EXERCISE DATA: Begin

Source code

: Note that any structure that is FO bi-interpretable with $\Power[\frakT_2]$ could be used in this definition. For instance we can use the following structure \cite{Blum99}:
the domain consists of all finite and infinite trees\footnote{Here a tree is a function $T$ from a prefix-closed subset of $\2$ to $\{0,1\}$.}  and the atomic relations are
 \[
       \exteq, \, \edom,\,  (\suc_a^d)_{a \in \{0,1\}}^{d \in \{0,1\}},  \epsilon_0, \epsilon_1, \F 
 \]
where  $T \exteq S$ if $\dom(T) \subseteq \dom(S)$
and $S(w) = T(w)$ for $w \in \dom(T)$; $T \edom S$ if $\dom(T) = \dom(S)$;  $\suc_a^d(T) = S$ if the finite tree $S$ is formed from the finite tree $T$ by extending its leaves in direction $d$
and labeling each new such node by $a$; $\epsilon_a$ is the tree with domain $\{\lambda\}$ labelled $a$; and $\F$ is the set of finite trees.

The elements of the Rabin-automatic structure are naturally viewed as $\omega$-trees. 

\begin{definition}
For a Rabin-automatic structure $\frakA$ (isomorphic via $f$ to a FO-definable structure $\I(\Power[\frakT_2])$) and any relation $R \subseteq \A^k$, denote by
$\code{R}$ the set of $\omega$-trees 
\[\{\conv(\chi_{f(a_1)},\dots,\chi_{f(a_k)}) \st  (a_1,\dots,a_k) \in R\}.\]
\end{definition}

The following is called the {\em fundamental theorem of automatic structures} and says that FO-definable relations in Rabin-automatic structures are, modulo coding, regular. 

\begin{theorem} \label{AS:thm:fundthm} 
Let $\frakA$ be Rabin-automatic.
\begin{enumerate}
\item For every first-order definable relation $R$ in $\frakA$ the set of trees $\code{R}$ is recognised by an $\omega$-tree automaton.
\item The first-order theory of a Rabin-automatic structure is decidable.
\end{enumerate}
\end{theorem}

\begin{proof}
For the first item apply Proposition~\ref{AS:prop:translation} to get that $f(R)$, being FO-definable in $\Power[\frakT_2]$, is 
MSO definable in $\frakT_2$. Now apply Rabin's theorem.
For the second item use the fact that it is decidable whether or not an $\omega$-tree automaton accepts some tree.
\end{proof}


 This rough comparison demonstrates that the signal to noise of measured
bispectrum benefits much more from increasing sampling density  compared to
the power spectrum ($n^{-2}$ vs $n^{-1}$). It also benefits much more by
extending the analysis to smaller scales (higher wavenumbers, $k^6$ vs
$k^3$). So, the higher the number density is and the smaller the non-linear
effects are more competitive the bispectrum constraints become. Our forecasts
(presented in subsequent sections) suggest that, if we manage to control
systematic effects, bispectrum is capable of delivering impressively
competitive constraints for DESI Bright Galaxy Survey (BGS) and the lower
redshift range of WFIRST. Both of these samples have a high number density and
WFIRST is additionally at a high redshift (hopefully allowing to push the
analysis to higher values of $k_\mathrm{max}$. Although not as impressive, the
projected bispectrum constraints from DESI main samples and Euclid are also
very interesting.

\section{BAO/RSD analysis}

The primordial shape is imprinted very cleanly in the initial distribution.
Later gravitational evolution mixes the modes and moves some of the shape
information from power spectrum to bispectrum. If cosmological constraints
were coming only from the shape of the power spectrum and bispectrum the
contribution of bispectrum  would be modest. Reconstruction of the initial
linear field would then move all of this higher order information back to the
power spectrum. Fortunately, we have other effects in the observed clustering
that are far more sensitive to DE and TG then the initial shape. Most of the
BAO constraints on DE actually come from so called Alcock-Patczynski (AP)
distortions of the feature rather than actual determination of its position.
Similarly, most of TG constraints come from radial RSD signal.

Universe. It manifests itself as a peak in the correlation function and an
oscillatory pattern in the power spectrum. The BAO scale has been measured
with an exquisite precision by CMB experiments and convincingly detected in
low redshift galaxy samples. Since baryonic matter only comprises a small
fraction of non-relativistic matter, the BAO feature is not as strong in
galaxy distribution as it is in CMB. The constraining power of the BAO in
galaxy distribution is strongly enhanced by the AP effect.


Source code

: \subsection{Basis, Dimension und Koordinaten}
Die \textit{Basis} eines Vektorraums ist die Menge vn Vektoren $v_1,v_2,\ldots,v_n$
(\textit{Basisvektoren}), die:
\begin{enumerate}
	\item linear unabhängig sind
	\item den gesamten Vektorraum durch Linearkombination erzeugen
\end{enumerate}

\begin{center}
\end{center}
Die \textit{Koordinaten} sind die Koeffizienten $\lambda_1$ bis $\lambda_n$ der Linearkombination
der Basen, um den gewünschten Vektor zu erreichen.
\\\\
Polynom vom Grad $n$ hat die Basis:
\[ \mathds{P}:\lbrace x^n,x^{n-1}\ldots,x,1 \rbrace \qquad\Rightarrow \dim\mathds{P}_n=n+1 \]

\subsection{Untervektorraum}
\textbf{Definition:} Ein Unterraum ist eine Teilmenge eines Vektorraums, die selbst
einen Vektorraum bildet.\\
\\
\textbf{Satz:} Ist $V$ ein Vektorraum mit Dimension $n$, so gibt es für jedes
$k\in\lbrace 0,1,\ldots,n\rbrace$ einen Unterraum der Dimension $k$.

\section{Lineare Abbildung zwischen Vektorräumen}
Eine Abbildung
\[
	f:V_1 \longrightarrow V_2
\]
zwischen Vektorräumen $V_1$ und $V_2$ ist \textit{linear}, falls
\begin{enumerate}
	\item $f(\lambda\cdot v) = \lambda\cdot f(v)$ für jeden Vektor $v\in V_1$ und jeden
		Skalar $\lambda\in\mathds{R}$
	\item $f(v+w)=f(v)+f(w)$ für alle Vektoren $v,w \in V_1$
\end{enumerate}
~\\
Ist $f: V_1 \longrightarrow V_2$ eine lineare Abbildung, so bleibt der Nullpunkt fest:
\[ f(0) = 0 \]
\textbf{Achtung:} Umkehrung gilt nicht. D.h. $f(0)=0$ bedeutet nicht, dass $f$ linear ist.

EXERCISE DATA: End

[TASK DESCRIPTION]: Where a line of the records contains the word "decidable", count it; state only the final tally.

[SOLUTION TO THIS TASK]: 2